Francis X. Jacoby III
About Francis X. Jacoby III
Independent director of STAG Industrial since 2011; age 63. He serves on the Audit, Investment, and Nominating & Corporate Governance Committees and is designated an audit committee financial expert as one of the five Audit Committee members meeting SEC criteria. Professionally, he is EVP, Chief Investment Officer, and Chief Financial Officer of Leggat McCall Properties, LLC (2016–present; also 1995–2001). Education: B.A. Dartmouth College; MBA Boston University. The Board has affirmatively determined he is independent under NYSE rules.
Past Roles
| Organization | Role | Tenure | Committees / Impact |
|---|---|---|---|
| GID Investment Advisers LLC | SVP & Chief Financial Officer | 2001–2008 | Family wealth mgmt. focused on apartments/office/industrial; finance leadership |
| Kensington Investment Company, Inc. | President | 2008–2013 | Family office investing in real estate, PE/VC; oversight of investments |
| Grand Circle Corporation (Kensington affiliate) | Chief Financial Officer | 2012 | CFO responsibilities at affiliated operating company |
| Independent Consultant | Real estate finance/development/disposition | 2013–2016 | Advisory across financing and transactions |
| Winthrop Financial Associates | Senior management in acquisitions, asset management, finance | 1983–1995 | Broad real estate investment roles across multiple property types |
External Roles
| Organization | Role | Tenure | Notes |
|---|---|---|---|
| Leggat McCall Properties, LLC | EVP, CIO & CFO | 2016–present (also 1995–2001) | Real estate development; senior finance/investment leadership |
No current public-company directorships are disclosed in his biography.
Board Governance
- Committee assignments: Audit; Investment; Nominating & Corporate Governance.

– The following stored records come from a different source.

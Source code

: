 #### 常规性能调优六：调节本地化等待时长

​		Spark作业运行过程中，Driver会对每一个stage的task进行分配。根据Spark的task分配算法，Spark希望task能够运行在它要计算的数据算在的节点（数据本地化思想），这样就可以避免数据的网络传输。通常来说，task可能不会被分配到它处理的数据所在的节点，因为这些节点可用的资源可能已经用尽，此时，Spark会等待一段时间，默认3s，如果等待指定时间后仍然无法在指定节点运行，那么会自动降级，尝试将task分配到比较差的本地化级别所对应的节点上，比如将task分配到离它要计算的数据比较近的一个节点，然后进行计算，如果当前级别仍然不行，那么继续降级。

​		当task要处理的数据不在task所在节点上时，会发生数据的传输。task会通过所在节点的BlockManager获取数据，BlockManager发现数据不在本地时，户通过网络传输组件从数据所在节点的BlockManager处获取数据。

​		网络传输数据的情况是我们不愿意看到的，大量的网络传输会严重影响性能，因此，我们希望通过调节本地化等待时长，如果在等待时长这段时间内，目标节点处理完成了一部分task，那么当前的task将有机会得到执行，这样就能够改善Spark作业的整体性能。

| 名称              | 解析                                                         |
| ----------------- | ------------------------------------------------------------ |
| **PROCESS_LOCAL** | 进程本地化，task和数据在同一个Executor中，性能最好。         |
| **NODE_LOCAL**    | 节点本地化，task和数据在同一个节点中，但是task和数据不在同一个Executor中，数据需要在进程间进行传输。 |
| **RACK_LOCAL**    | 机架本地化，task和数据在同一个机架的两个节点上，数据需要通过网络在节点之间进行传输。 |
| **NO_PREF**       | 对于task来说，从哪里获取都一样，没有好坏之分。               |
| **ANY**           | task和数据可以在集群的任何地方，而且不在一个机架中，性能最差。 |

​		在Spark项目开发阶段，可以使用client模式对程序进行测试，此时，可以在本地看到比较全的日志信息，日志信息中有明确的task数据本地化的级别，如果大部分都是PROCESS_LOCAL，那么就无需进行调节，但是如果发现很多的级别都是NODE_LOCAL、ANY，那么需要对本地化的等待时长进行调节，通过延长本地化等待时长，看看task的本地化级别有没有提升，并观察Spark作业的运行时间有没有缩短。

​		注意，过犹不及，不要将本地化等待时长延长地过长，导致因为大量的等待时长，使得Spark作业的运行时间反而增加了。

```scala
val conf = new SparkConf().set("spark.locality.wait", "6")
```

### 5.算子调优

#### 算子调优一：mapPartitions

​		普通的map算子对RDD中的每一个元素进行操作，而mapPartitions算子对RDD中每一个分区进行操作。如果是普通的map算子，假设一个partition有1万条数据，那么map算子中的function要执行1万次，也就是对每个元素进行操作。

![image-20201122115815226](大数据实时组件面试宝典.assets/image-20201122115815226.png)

- Audit Committee financial expertise: All five Audit Committee members, including Jacoby, are designated “audit committee financial experts.”
- Independence: Board determined Jacoby is independent under NYSE rules; overall 9 of 11 directors are independent.
- Attendance: In 2024, the Board held 5 meetings; each director attended at least 75% of Board and applicable committee meetings; all directors attended the 2024 annual stockholders’ meeting.
- Executive sessions: Independent directors met in executive session four times in 2024; Audit (four), Compensation (three), and Nominating & Corporate Governance (two) held separate executive sessions.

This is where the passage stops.